Our project seeks to link the cultural geography of Zigong City to the space production theory constructed by Henri Lefebvre. In space production theory, there are three main ideas. Representations of space are defined as the various ways humans conceptualize, visualize and describe space, ranging from concrete forms like maps and photographs to abstract forms like graphs, models and textual descriptions. The second idea, representational space is defined as the symbolic meaning a person or group gives to a physical environment through living experience, emotion and culture. The last one, spatial practice is defined as the way humans interact with, organize and give meaning to physical space through their daily activities, routines and social actions ( Schmid, C, 2022).
We will also use the theory of anthropology—cultural ecology, which was suggested by Julian Steward in the 1950s, headlining the significance of environmental factors in shaping cultural features. (Cultural Ecology | Research Starters | EBSCO Research, n.d.) Zigong has adapted to the natural environment, utilizing her special geography to become "Millennium Salt City". This further shaped her distinctive food culture and developed tourism.
3. Empirical Analysis
Zigong City is located in the Southern part of Sichuan Province, China.
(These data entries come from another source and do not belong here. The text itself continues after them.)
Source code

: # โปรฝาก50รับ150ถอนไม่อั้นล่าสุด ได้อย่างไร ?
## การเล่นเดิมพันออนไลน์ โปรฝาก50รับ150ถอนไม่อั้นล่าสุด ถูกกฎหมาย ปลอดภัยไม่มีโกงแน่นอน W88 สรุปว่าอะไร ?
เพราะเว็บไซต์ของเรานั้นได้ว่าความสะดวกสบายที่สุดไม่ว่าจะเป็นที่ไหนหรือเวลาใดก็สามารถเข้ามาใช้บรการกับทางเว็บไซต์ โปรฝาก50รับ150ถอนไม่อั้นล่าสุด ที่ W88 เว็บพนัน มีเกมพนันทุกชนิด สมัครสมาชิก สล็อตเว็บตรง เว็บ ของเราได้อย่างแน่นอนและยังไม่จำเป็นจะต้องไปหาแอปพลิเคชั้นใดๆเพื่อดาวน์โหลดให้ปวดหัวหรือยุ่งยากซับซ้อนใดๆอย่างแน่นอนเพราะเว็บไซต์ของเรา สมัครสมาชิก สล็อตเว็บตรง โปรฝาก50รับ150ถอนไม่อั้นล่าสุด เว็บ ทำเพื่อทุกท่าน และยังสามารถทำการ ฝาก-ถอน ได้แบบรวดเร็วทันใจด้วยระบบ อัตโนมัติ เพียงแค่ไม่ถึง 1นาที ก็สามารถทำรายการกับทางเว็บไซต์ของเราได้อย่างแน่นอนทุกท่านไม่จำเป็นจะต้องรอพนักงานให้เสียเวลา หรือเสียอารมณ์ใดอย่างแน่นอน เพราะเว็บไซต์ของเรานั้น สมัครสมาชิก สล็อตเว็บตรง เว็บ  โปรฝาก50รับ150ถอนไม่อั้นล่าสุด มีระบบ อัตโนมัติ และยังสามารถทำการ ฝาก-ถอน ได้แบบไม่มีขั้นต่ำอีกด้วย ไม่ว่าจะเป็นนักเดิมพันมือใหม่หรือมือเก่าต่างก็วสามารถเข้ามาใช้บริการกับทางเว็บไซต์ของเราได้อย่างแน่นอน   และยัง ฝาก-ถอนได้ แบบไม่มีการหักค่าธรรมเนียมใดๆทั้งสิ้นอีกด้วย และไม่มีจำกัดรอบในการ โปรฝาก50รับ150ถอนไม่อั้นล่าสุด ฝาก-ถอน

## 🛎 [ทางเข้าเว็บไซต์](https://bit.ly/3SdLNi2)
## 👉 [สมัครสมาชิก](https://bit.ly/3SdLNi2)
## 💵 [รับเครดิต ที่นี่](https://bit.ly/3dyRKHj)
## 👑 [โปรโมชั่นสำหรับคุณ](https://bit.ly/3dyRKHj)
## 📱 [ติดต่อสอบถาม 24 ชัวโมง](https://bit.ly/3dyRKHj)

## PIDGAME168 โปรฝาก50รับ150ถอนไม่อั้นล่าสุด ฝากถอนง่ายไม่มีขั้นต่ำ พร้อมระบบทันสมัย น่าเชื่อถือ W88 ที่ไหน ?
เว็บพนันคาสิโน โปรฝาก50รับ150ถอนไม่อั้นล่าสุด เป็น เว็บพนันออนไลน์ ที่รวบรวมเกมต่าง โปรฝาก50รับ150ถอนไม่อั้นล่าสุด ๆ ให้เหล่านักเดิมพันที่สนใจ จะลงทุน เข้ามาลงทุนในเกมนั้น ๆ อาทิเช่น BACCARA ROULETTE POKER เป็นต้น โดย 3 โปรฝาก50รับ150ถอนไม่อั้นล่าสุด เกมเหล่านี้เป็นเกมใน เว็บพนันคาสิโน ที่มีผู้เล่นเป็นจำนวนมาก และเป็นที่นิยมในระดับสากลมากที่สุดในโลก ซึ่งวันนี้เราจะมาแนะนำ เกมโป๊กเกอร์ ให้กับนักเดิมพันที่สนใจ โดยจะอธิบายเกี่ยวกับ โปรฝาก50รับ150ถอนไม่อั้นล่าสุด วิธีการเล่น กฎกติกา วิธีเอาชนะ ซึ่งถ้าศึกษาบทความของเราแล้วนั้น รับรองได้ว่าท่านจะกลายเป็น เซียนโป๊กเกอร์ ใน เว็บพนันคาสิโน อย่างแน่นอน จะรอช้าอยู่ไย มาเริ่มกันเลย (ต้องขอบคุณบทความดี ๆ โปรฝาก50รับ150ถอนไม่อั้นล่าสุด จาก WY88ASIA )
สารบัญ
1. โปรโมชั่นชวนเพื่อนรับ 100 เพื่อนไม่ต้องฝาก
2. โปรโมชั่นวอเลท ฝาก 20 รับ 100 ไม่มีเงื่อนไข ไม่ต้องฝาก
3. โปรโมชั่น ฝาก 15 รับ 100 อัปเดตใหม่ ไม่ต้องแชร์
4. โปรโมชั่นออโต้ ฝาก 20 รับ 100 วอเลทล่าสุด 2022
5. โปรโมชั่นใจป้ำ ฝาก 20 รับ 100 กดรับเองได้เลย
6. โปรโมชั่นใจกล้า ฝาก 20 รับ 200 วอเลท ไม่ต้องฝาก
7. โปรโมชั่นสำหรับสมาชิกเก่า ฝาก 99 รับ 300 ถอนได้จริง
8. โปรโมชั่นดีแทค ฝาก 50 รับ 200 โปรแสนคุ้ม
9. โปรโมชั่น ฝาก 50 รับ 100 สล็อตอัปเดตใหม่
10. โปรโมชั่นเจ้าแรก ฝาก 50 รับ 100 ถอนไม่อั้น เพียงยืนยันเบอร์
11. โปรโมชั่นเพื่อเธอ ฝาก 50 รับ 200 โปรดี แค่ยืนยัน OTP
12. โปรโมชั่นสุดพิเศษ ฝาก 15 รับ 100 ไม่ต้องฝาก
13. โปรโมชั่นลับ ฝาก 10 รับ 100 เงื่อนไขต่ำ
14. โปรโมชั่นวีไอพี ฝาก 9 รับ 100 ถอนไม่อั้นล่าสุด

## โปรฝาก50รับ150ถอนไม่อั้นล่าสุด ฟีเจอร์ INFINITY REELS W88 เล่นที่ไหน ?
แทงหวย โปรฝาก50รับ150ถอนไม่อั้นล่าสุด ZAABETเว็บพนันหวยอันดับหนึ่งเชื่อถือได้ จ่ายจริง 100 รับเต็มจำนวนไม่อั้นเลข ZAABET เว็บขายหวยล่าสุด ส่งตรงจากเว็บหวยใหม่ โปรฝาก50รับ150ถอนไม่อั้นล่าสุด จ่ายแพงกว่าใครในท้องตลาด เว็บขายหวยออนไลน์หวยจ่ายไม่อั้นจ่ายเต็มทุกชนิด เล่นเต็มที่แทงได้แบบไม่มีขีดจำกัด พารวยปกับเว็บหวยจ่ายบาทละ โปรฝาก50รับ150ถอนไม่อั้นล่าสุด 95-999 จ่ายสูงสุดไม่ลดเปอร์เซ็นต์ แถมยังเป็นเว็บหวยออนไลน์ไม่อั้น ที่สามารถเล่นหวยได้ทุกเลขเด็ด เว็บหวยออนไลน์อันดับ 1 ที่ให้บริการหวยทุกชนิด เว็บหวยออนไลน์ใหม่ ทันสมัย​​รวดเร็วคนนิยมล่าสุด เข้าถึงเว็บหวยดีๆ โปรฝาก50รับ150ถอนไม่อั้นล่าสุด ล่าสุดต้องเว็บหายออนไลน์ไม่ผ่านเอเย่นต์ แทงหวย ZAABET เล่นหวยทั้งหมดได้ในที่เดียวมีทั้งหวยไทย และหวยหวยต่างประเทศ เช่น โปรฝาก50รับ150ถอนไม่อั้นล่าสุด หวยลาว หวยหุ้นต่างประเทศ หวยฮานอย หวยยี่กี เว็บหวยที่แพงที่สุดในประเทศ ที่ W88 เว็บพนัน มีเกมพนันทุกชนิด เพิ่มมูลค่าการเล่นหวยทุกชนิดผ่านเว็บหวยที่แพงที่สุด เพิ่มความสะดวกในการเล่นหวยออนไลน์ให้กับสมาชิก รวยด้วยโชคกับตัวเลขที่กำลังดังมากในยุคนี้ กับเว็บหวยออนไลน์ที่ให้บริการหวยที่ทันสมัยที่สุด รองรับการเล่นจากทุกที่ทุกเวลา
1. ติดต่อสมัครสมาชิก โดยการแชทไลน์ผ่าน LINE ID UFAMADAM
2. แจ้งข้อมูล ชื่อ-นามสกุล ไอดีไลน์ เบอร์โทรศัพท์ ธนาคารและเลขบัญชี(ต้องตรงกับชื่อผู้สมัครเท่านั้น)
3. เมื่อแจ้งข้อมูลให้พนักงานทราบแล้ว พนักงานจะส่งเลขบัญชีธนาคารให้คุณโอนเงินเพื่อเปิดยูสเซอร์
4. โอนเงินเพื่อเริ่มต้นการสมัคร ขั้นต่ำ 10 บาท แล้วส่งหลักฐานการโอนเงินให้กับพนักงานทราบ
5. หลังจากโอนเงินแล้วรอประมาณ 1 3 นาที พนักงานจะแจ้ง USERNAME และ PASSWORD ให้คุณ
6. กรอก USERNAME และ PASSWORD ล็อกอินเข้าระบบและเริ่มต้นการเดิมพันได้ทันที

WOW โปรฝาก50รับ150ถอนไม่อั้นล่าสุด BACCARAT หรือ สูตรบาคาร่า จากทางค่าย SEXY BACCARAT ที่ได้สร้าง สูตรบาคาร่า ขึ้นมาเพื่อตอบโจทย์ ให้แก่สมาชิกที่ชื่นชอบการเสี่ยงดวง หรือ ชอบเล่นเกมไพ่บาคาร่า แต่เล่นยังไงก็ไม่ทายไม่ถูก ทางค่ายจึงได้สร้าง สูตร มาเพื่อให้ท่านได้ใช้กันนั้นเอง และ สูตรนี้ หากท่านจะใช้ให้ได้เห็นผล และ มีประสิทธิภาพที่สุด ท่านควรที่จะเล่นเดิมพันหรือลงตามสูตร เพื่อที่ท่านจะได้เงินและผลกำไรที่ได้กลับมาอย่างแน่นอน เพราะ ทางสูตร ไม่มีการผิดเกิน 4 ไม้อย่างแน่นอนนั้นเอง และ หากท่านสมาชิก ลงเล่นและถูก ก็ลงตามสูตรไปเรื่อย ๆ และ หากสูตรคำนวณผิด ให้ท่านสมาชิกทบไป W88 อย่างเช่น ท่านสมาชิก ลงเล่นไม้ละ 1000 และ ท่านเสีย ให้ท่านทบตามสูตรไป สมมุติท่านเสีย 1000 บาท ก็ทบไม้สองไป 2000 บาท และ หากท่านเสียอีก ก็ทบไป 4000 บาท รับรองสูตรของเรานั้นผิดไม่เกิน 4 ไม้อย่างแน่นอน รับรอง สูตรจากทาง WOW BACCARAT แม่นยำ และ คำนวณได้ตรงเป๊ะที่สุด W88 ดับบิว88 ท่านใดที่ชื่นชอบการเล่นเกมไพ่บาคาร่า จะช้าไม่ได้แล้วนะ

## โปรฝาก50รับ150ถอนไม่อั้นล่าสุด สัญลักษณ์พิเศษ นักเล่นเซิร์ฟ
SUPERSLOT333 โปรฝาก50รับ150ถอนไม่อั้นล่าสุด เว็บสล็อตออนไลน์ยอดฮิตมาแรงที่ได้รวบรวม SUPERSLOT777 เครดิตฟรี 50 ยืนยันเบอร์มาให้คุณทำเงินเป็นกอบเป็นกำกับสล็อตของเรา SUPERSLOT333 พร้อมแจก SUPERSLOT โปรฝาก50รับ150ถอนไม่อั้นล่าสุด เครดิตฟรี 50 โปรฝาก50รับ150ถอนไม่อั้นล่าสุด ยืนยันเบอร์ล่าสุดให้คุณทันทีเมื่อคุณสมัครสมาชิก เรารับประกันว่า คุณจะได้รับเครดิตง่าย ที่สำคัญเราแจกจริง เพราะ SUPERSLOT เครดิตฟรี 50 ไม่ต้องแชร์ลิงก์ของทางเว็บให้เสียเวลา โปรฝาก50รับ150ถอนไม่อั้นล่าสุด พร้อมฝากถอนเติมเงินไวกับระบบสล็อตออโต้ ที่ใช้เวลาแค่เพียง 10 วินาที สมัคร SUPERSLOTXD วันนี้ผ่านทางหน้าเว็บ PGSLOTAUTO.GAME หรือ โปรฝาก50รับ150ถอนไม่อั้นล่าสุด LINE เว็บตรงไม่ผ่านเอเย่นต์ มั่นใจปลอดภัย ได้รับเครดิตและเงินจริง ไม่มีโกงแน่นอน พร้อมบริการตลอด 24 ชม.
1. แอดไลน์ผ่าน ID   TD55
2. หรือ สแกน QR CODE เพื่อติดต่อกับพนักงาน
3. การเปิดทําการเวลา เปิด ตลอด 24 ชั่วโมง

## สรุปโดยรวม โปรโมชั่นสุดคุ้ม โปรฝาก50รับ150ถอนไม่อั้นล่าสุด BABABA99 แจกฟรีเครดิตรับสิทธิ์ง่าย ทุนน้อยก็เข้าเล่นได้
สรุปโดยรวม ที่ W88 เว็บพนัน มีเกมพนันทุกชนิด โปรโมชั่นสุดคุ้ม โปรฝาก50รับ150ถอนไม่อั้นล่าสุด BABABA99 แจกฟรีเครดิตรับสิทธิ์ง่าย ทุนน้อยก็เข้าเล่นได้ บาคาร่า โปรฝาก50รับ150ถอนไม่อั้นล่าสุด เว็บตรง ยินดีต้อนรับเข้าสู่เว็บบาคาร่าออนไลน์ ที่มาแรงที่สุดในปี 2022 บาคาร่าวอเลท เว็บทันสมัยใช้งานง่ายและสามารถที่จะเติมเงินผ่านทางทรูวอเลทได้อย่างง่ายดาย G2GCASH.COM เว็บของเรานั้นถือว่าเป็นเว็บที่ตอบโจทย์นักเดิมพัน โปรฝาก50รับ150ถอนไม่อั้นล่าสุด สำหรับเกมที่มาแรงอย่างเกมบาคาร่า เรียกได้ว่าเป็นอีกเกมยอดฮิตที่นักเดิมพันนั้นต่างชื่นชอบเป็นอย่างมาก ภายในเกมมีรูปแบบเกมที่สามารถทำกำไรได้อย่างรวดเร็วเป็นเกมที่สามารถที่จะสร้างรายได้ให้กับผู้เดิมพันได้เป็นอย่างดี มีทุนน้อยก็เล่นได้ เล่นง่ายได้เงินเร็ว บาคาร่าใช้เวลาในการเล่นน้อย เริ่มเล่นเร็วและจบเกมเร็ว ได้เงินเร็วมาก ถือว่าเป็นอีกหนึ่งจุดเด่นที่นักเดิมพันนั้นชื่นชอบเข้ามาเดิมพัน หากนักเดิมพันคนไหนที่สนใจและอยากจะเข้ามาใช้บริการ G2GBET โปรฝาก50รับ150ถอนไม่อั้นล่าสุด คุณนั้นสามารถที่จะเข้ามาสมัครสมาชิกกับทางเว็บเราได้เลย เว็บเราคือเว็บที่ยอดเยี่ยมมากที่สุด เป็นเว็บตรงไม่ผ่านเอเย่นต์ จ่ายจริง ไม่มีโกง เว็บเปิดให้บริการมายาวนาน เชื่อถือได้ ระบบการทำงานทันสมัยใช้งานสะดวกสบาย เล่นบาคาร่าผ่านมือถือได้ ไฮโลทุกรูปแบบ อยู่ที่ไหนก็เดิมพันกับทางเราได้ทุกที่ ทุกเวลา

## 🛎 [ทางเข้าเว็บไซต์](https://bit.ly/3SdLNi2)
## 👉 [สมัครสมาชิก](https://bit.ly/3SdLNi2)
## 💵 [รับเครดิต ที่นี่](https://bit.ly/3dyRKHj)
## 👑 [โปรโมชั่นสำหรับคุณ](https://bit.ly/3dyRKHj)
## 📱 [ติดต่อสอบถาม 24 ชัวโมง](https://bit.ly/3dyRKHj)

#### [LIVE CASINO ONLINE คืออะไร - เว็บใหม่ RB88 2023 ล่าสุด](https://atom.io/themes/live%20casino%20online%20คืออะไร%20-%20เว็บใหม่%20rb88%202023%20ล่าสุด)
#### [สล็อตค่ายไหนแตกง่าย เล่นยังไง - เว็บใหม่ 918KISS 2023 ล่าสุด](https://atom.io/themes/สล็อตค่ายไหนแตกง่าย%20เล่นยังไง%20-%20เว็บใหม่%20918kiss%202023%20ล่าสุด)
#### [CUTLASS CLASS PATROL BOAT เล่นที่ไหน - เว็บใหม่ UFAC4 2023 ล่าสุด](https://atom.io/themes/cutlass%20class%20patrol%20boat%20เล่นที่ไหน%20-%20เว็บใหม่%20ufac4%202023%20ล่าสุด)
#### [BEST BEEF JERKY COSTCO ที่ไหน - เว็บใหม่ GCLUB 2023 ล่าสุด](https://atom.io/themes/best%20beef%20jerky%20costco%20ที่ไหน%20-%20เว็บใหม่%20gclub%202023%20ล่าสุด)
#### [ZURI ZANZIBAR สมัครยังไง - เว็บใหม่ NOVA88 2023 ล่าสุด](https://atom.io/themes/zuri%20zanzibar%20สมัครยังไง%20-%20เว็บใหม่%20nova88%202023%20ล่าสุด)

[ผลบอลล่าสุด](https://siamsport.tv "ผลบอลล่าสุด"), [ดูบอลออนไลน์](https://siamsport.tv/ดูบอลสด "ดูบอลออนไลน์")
Its name comes from two major salt-production sites in the city, Ziliujing and Gongjin, showing the importance of salt to the Zigong City. The Sichuan Basin was once an ancient inland sea; it held concentrated brine and saline rock deep beneath its surface, mining salts here for centuries (Cavish, 2025). Zigong City is also characterized by hills and low mountains that contain brine-rich aquifers fed by rock salt. It makes Zigong City an ideal location for sale extraction.
The influence of Zigong's salt heritage is prominent in the culinary landscape of the city, featuring salt in flavour of traditional Sichuan food. Since salt was easily available in the past, it influenced not only food flavourings, but also food preservation, which led to base flavour created in cooking methods that were bold or savoury. One notable example of a salt heritage dish is salted beef slices-thinly sliced beef coated in salt and soy sauce, dried and smoked at a low temperature. This example of cooking traditions originates from a preservation method stemming from Zigong's salt trade.
Besides, the salt sector is a substantial focus of cultural tourism. This is partly due to heritage sites, including the old salt wells and artifacts associated with traditional methods of drilling. They comprise visitors who are interested in history and industrial culture, which falls beneath cultural tourism, and with them comes an increase in visitors coming to heritage sites, along with all the meanings associated with culture. Festivals like the incredibly well-known Lantern Festival, which have origins in the salt worker's settlement communities, add to cultural tourism, drawing visitors for an immersive experience while celebrating land, culture, and the economy of salt. (陈密容, n.d.)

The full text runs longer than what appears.